Today we have two wildly divergent opinions on the company’s value.
NYU professor Aswath Damodaran, who specialises in corporate valuation, has a very conservative price for Twitter’s stock.
Damodaran runs through all the numbers on Twitter on his blog. It’s a dense read, and it factors in all sorts of parts of the business.
His conclusion: “At a $US6 billion market cap ($10/share), I think it is a very good deal, at $US10 billion ($17.5/share), I am indifferent to it, and at $US20 billion ($35/share), it is a moon shot.”
He says he could be wrong, but he’s transparent in how he arrives at his numbers.
Robert Peck, an analyst at SunTrust, is also transparent in his analysis, with a 75-page report on Twitter.

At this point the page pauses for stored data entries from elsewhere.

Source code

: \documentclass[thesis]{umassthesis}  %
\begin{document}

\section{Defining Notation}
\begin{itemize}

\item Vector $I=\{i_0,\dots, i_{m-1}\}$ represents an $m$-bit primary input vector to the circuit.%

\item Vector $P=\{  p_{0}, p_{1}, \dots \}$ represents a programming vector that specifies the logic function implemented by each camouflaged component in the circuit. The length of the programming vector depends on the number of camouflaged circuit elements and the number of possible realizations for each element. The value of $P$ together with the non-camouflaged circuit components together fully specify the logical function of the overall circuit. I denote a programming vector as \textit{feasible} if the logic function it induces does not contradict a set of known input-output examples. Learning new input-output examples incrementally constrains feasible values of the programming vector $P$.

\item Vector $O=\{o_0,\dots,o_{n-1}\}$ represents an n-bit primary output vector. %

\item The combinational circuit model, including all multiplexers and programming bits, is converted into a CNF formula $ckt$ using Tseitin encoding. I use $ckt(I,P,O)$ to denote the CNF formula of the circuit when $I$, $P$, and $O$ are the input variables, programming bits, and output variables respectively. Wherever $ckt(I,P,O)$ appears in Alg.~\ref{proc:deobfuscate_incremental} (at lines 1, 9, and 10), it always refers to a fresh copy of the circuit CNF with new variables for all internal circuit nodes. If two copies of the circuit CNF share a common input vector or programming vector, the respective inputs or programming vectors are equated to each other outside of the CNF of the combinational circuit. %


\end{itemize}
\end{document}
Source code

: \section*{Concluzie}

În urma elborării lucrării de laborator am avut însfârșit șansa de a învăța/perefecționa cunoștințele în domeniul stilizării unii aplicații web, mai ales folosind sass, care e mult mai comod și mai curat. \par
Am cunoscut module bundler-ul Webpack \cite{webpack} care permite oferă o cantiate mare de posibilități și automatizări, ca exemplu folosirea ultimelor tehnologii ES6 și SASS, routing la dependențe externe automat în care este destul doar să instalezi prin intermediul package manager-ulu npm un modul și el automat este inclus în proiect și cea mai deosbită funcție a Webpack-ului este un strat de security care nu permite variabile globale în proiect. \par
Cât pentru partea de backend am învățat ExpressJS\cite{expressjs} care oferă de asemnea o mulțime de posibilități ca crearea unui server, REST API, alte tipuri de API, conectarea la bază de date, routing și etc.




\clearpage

His conclusion is radically different than Damodaran. Peck says, “We are initiating coverage of Twitter with a Buy rating and a $US50 2014 year end price target. Our target is derived around a central tendency of value methodology that employs forward multiples of: 16x Revenue, 80x EBITDA, and other proprietary analysis.”

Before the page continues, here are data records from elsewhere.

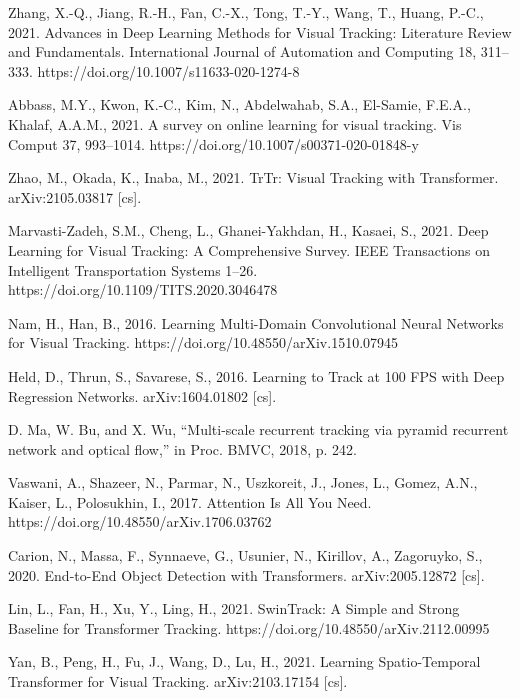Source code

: \begin{thebibliography}{ widest-label }
	Zhang, X.-Q., Jiang, R.-H., Fan, C.-X., Tong, T.-Y., Wang, T., Huang, P.-C., 2021. Advances in Deep Learning Methods for Visual Tracking: Literature Review and Fundamentals. International Journal of Automation and Computing 18, 311–333. https://doi.org/10.1007/s11633-020-1274-8
	
	Abbass, M.Y., Kwon, K.-C., Kim, N., Abdelwahab, S.A., El-Samie, F.E.A., Khalaf, A.A.M., 2021. A survey on online learning for visual tracking. Vis Comput 37, 993–1014. https://doi.org/10.1007/s00371-020-01848-y
	
	Zhao, M., Okada, K., Inaba, M., 2021. TrTr: Visual Tracking with Transformer. arXiv:2105.03817 [cs].
	
	Marvasti-Zadeh, S.M., Cheng, L., Ghanei-Yakhdan, H., Kasaei, S., 2021. Deep Learning for Visual Tracking: A Comprehensive Survey. IEEE Transactions on Intelligent Transportation Systems 1–26. https://doi.org/10.1109/TITS.2020.3046478
	
	Nam, H., Han, B., 2016. Learning Multi-Domain Convolutional Neural Networks for Visual Tracking. https://doi.org/10.48550/arXiv.1510.07945
	
	Held, D., Thrun, S., Savarese, S., 2016. Learning to Track at 100 FPS with Deep Regression Networks. arXiv:1604.01802 [cs].
	
	D. Ma, W. Bu, and X. Wu, “Multi-scale recurrent tracking via pyramid recurrent network and optical flow,” in Proc. BMVC, 2018, p. 242.
	
	Vaswani, A., Shazeer, N., Parmar, N., Uszkoreit, J., Jones, L., Gomez, A.N., Kaiser, L., Polosukhin, I., 2017. Attention Is All You Need. https://doi.org/10.48550/arXiv.1706.03762
	
	Carion, N., Massa, F., Synnaeve, G., Usunier, N., Kirillov, A., Zagoruyko, S., 2020. End-to-End Object Detection with Transformers. arXiv:2005.12872 [cs].
	
	Lin, L., Fan, H., Xu, Y., Ling, H., 2021. SwinTrack: A Simple and Strong Baseline for Transformer Tracking. https://doi.org/10.48550/arXiv.2112.00995
	
	Yan, B., Peng, H., Fu, J., Wang, D., Lu, H., 2021. Learning Spatio-Temporal Transformer for Visual Tracking. arXiv:2103.17154 [cs].
	

\end{thebibliography}

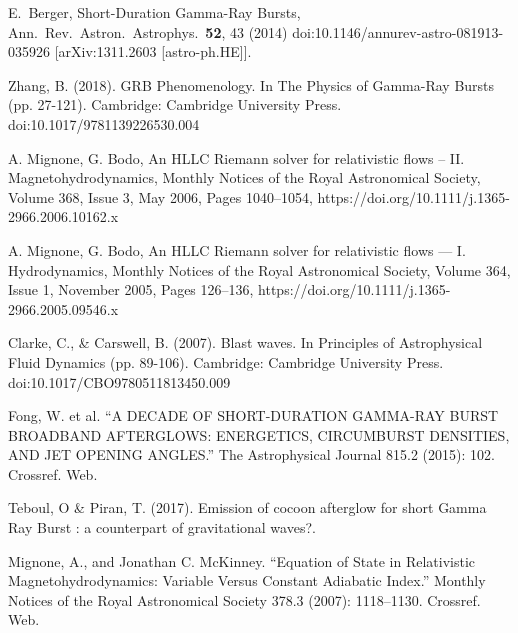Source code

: \documentclass[12pt,a4paper]{book}
\begin{document}
\begin{thebibliography}{20}


      E.~Berger,
      Short-Duration Gamma-Ray Bursts,
      Ann.\ Rev.\ Astron.\ Astrophys.\  {\bf 52}, 43 (2014)
      doi:10.1146/annurev-astro-081913-035926
      [arXiv:1311.2603 [astro-ph.HE]].
     
    
    
    Zhang, B. (2018). GRB Phenomenology. In The Physics of Gamma-Ray Bursts (pp. 27-121). Cambridge: Cambridge University Press. doi:10.1017/9781139226530.004
    
    A. Mignone, G. Bodo, An HLLC Riemann solver for relativistic flows – II. Magnetohydrodynamics, Monthly Notices of the Royal Astronomical Society, Volume 368, Issue 3, May 2006, Pages 1040–1054, https://doi.org/10.1111/j.1365-2966.2006.10162.x
    
    A. Mignone, G. Bodo, An HLLC Riemann solver for relativistic flows — I. Hydrodynamics, Monthly Notices of the Royal Astronomical Society, Volume 364, Issue 1, November 2005, Pages 126–136, https://doi.org/10.1111/j.1365-2966.2005.09546.x
    
    Clarke, C., \& Carswell, B. (2007). Blast waves. In Principles of Astrophysical Fluid Dynamics (pp. 89-106). Cambridge: Cambridge University Press. doi:10.1017/CBO9780511813450.009
    
    Fong, W. et al. “A DECADE OF SHORT-DURATION GAMMA-RAY BURST BROADBAND AFTERGLOWS: ENERGETICS, CIRCUMBURST DENSITIES, AND JET OPENING ANGLES.” The Astrophysical Journal 815.2 (2015): 102. Crossref. Web.
    
    Teboul, O \& Piran, T. (2017). Emission of cocoon afterglow for short Gamma Ray Burst : a counterpart of gravitational waves?. 
    
    Mignone, A., and Jonathan C. McKinney. “Equation of State in Relativistic Magnetohydrodynamics: Variable Versus Constant Adiabatic Index.” Monthly Notices of the Royal Astronomical Society 378.3 (2007): 1118–1130. Crossref. Web.
    

\end{thebibliography}
\end{document}
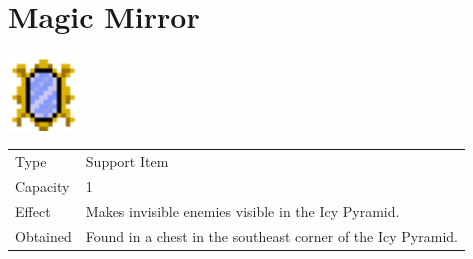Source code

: \section{Magic Mirror}
\label{item:magic_mirror}

\includegraphics[height=2cm,keepaspectratio]{./resources/items/magicmirror}

\begin{longtable}{ l p{9cm} }
	Type
	& Support Item
\\ %
	Capacity
	& 1
\\ %
	Effect
	& Makes invisible enemies visible in the Icy Pyramid.
\\ %
	Obtained
	& Found in a chest in the southeast corner of the Icy Pyramid.
\end{longtable}
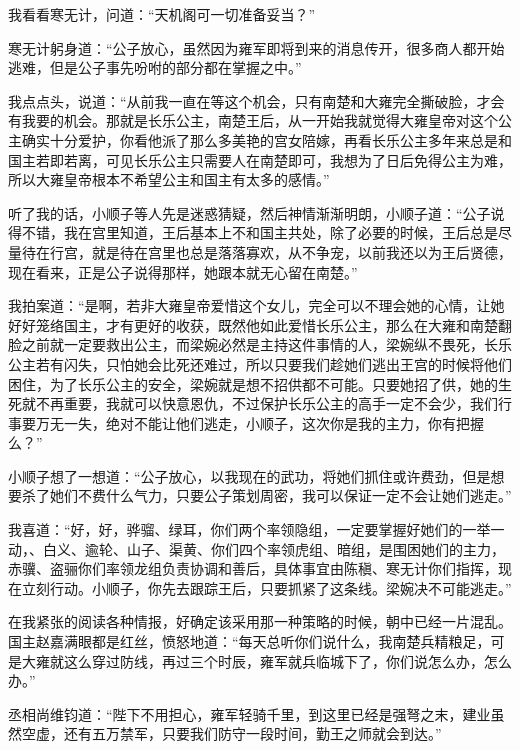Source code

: 我看看寒无计，问道：“天机阁可一切准备妥当？”

寒无计躬身道：“公子放心，虽然因为雍军即将到来的消息传开，很多商人都开始逃难，但是公子事先吩咐的部分都在掌握之中。”

我点点头，说道：“从前我一直在等这个机会，只有南楚和大雍完全撕破脸，才会有我要的机会。那就是长乐公主，南楚王后，从一开始我就觉得大雍皇帝对这个公主确实十分爱护，你看他派了那么多美艳的宫女陪嫁，再看长乐公主多年来总是和国主若即若离，可见长乐公主只需要人在南楚即可，我想为了日后免得公主为难，所以大雍皇帝根本不希望公主和国主有太多的感情。”

听了我的话，小顺子等人先是迷惑猜疑，然后神情渐渐明朗，小顺子道：“公子说得不错，我在宫里知道，王后基本上不和国主共处，除了必要的时候，王后总是尽量待在行宫，就是待在宫里也总是落落寡欢，从不争宠，以前我还以为王后贤德，现在看来，正是公子说得那样，她跟本就无心留在南楚。”

我拍案道：“是啊，若非大雍皇帝爱惜这个女儿，完全可以不理会她的心情，让她好好笼络国主，才有更好的收获，既然他如此爱惜长乐公主，那么在大雍和南楚翻脸之前就一定要救出公主，而梁婉必然是主持这件事情的人，梁婉纵不畏死，长乐公主若有闪失，只怕她会比死还难过，所以只要我们趁她们逃出王宫的时候将他们困住，为了长乐公主的安全，梁婉就是想不招供都不可能。只要她招了供，她的生死就不再重要，我就可以快意恩仇，不过保护长乐公主的高手一定不会少，我们行事要万无一失，绝对不能让他们逃走，小顺子，这次你是我的主力，你有把握么？”

小顺子想了一想道：“公子放心，以我现在的武功，将她们抓住或许费劲，但是想要杀了她们不费什么气力，只要公子策划周密，我可以保证一定不会让她们逃走。”

我喜道：“好，好，骅骝、绿耳，你们两个率领隐组，一定要掌握好她们的一举一动，、白义、逾轮、山子、渠黄、你们四个率领虎组、暗组，是围困她们的主力，赤骥、盗骊你们率领龙组负责协调和善后，具体事宜由陈稹、寒无计你们指挥，现在立刻行动。小顺子，你先去跟踪王后，只要抓紧了这条线。梁婉决不可能逃走。”

在我紧张的阅读各种情报，好确定该采用那一种策略的时候，朝中已经一片混乱。国主赵嘉满眼都是红丝，愤怒地道：“每天总听你们说什么，我南楚兵精粮足，可是大雍就这么穿过防线，再过三个时辰，雍军就兵临城下了，你们说怎么办，怎么办。”

丞相尚维钧道：“陛下不用担心，雍军轻骑千里，到这里已经是强弩之末，建业虽然空虚，还有五万禁军，只要我们防守一段时间，勤王之师就会到达。”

Peck’s analysis is slight more emotional than Damodaran’s.
“When investors look at Twitter, it will be important to look at what the company could look like several years out, and what is driving the company in that direction,” says Peck.
“Much like Facebook one year ago, Twitter is in the nascent process of rolling out new products for consumers, as well as advertisers. We think this will drive near term revenue growth ~100% to ~ $US1.2b in 2014.

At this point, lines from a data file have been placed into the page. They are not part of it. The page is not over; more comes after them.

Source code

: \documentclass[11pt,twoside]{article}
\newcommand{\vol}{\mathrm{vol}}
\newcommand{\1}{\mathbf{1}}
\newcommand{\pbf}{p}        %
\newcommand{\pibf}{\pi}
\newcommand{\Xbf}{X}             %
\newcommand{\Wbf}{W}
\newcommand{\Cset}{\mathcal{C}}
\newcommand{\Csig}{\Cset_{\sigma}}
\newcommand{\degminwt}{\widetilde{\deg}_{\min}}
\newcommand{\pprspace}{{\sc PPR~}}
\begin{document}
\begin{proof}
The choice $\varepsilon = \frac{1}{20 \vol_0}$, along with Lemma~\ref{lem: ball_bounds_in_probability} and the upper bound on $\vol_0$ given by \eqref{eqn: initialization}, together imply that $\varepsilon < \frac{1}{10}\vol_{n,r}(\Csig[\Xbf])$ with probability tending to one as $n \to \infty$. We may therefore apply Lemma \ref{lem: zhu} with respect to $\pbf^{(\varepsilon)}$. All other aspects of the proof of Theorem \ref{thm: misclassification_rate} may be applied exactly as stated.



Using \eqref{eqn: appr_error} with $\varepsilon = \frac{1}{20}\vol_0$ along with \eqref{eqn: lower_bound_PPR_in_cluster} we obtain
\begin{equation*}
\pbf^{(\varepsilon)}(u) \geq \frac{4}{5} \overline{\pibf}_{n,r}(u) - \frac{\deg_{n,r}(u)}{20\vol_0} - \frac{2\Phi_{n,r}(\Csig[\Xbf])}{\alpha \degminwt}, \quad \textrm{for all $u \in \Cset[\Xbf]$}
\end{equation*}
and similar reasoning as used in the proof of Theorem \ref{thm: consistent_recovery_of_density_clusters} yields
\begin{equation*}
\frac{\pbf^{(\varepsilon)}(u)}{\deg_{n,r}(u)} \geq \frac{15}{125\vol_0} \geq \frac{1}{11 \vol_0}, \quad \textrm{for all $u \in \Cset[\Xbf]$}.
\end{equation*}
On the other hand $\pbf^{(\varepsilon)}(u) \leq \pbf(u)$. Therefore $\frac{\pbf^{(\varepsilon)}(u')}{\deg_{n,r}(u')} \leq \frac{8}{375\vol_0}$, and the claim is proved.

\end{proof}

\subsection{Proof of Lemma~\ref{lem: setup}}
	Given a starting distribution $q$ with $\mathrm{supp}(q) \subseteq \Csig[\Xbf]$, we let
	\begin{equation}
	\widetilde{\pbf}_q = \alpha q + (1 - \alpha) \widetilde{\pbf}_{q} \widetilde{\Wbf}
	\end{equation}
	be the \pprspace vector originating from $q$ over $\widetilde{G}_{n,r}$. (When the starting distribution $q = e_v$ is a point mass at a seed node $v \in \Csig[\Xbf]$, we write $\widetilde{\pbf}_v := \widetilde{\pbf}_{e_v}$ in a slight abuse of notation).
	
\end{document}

“In addition, like with Facebook, the optionality of Twitter’s reach (~215m active UVs) creates great financial and business model leverage.”
Peck goes on to through out a few revenue opportunities for Twitter to pursue — stealing ad dollars from TV (~$500 million), search monetization (~$500 million), commerce (~$500 million), and app installs (~$500 million).
We should note that Twitter tried commerce and search, and in each case it failed to gain much traction. People don’t search in Twitter like they do Google, and they don’t buy stuff, just like e-commerce is still tiny for Facebook.
The larger point, though, is that Twitter is just starting to really turn on the revenue engines, and it’s entirely possible the company is ready to really grow.
Bloomberg News also has a round-up of potential valuations from fund managers.
The consensus seems to be that Twitter is likely to be at $US20 billion or higher in its first trade.
This is all a warm up for when Twitter actually prices its stock and hits the public markets.
It’s gearing up for its roadshow where it will meet with institutional investors who will decide what they’re willing to pay for Twitter.
We’ll see if they’re more in the Damodaran camp, or the Peck camp in a few weeks.